Look through the records below, and whenever a line contains "packets", copy it.

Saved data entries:
━━━━━━━━━━━━━━━━━━━━
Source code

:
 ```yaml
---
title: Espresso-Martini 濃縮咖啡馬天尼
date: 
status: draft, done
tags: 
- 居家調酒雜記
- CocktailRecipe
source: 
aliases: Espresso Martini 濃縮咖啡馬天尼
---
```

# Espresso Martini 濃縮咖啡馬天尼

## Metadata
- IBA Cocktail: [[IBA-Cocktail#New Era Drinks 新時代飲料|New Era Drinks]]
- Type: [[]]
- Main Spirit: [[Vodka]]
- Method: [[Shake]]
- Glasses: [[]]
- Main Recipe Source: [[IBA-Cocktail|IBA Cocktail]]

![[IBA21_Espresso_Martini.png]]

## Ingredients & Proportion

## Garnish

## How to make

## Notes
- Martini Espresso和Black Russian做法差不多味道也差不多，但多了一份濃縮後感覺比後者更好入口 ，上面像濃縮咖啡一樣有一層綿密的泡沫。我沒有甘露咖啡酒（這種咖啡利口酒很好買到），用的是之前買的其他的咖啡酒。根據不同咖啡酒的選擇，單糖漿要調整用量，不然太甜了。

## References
━━━━━━━━━━━━━━━━━━━━
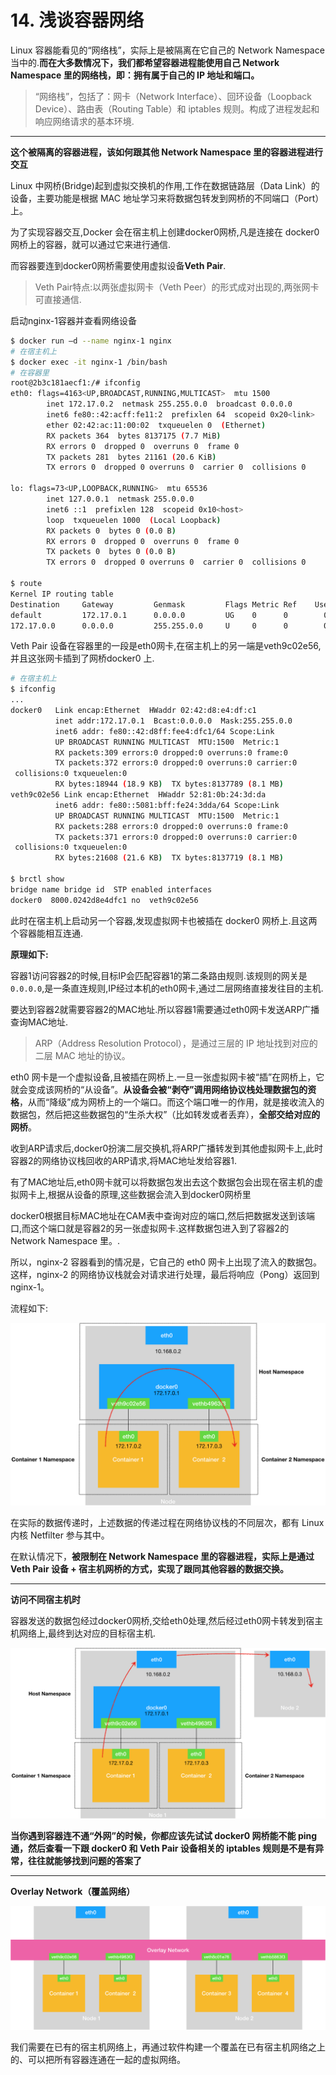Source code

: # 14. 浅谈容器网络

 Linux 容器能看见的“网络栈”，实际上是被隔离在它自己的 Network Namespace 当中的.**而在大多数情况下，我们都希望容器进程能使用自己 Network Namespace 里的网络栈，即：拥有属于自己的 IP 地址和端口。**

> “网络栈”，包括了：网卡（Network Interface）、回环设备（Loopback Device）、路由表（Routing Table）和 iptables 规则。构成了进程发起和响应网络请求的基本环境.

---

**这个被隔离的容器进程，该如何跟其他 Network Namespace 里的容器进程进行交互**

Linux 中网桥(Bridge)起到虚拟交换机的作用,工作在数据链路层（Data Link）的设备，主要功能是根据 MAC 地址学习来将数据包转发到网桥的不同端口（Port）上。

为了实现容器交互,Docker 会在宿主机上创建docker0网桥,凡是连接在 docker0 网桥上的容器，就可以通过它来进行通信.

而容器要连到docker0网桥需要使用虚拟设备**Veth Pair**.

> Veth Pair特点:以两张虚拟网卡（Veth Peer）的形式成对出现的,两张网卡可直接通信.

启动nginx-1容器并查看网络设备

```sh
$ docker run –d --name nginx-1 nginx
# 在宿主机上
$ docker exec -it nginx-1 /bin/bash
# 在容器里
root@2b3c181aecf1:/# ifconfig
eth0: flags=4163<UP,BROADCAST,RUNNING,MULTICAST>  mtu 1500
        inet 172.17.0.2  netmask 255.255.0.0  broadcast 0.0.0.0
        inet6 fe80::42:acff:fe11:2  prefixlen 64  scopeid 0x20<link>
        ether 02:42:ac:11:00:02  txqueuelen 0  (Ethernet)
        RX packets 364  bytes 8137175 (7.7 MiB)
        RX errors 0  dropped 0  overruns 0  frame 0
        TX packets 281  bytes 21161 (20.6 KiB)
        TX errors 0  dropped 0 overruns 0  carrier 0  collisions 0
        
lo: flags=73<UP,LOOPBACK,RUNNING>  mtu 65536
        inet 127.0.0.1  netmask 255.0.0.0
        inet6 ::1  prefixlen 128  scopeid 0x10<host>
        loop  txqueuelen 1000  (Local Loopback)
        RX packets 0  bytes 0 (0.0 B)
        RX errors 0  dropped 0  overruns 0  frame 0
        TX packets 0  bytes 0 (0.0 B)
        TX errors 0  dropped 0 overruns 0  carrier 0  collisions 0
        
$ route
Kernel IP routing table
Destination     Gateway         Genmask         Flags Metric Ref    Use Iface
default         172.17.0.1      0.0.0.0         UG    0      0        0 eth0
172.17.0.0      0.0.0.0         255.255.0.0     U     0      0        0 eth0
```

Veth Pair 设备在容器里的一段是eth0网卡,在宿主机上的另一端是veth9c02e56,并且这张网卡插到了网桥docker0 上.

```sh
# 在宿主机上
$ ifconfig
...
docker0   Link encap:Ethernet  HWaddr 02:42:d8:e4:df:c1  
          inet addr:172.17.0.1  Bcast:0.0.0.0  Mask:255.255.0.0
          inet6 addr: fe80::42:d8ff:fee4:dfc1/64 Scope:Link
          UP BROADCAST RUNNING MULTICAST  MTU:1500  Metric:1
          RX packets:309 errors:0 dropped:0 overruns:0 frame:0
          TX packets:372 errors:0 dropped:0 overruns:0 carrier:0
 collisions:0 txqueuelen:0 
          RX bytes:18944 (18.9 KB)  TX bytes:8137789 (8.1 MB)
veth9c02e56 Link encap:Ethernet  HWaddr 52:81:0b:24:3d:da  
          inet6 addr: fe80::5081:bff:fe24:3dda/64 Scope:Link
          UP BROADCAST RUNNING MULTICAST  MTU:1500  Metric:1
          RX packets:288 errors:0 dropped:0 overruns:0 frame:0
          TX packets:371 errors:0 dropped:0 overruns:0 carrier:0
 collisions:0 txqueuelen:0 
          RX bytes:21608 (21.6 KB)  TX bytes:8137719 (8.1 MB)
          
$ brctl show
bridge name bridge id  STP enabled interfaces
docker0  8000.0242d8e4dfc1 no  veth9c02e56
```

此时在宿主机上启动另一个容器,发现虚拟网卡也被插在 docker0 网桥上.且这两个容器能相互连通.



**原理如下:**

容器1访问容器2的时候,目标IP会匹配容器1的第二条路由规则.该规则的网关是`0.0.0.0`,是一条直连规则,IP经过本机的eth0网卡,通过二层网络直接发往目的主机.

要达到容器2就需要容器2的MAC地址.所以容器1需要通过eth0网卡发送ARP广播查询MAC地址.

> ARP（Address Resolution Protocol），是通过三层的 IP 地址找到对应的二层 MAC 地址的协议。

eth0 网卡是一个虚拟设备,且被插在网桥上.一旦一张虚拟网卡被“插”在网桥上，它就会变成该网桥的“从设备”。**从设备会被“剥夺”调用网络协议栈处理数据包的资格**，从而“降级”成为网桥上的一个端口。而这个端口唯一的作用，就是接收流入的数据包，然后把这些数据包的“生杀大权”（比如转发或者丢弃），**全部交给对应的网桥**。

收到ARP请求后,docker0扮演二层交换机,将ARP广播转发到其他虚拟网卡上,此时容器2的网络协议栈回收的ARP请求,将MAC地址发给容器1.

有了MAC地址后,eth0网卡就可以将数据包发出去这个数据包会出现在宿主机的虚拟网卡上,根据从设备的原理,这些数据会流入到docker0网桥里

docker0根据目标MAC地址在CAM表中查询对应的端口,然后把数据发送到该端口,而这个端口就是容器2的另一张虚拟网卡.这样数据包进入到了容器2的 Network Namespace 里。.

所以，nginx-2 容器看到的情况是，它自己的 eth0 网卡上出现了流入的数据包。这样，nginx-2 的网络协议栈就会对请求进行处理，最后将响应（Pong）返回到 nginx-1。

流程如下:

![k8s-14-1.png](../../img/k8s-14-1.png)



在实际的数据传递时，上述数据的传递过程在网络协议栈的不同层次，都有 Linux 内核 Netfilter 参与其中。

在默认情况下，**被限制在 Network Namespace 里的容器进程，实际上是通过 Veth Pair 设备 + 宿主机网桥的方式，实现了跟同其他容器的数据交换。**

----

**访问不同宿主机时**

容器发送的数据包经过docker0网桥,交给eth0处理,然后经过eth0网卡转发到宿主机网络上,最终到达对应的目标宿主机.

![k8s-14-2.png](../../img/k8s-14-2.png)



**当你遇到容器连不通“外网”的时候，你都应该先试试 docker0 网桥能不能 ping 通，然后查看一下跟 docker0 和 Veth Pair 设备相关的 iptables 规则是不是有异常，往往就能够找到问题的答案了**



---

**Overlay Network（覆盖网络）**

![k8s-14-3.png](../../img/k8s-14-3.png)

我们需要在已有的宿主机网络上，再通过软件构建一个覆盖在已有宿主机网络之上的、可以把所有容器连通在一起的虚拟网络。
━━━━━━━━━━━━━━━━━━━━
Output for this task:
        RX packets 364  bytes 8137175 (7.7 MiB)
        TX packets 281  bytes 21161 (20.6 KiB)
        RX packets 0  bytes 0 (0.0 B)
        TX packets 0  bytes 0 (0.0 B)
          RX packets:309 errors:0 dropped:0 overruns:0 frame:0
          TX packets:372 errors:0 dropped:0 overruns:0 carrier:0
          RX packets:288 errors:0 dropped:0 overruns:0 frame:0
          TX packets:371 errors:0 dropped:0 overruns:0 carrier:0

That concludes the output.